What this task involves: Copy every line of the records below where the word "interested" occurs.

Data for analysis:
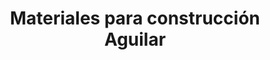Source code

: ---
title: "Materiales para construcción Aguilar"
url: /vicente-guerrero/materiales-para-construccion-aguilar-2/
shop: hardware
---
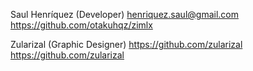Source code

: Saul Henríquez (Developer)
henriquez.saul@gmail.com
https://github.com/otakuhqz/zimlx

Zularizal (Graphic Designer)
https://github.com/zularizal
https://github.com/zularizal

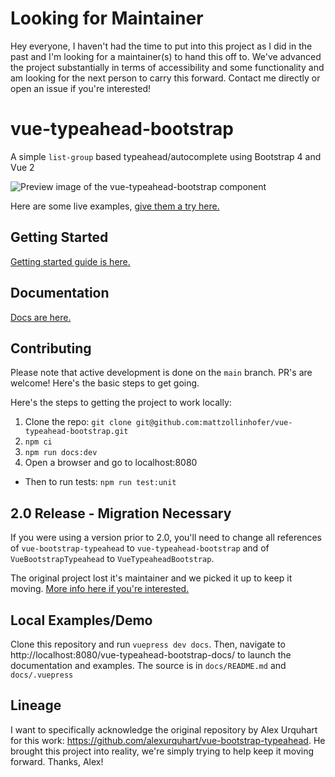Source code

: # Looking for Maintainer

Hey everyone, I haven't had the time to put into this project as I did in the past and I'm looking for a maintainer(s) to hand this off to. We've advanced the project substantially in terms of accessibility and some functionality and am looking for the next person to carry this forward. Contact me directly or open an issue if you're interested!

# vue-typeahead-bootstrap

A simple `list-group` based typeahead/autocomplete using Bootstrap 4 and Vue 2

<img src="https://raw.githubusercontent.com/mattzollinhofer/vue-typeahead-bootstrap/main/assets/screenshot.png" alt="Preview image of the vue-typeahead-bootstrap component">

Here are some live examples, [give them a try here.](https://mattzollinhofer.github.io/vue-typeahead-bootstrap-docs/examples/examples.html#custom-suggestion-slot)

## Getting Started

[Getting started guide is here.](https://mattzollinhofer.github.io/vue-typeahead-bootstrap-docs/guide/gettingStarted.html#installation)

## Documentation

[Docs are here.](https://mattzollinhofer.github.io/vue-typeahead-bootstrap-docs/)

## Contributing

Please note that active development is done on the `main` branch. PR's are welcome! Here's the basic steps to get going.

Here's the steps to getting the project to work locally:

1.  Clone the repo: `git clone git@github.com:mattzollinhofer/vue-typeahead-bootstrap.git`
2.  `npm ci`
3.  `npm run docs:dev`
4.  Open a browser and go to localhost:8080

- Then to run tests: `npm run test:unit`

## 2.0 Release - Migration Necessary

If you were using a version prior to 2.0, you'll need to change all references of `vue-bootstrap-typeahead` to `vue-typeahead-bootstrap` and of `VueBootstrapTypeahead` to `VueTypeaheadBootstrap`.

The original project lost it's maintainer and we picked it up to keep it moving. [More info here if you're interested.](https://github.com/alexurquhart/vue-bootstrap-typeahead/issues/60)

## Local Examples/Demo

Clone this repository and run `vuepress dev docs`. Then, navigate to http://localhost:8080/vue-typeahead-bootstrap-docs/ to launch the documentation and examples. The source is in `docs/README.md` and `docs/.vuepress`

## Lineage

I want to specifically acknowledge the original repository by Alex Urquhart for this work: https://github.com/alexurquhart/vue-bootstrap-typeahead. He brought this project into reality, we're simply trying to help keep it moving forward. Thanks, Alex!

Answer space:
Hey everyone, I haven't had the time to put into this project as I did in the past and I'm looking for a maintainer(s) to hand this off to. We've advanced the project substantially in terms of accessibility and some functionality and am looking for the next person to carry this forward. Contact me directly or open an issue if you're interested!
The original project lost it's maintainer and we picked it up to keep it moving. [More info here if you're interested.](https://github.com/alexurquhart/vue-bootstrap-typeahead/issues/60)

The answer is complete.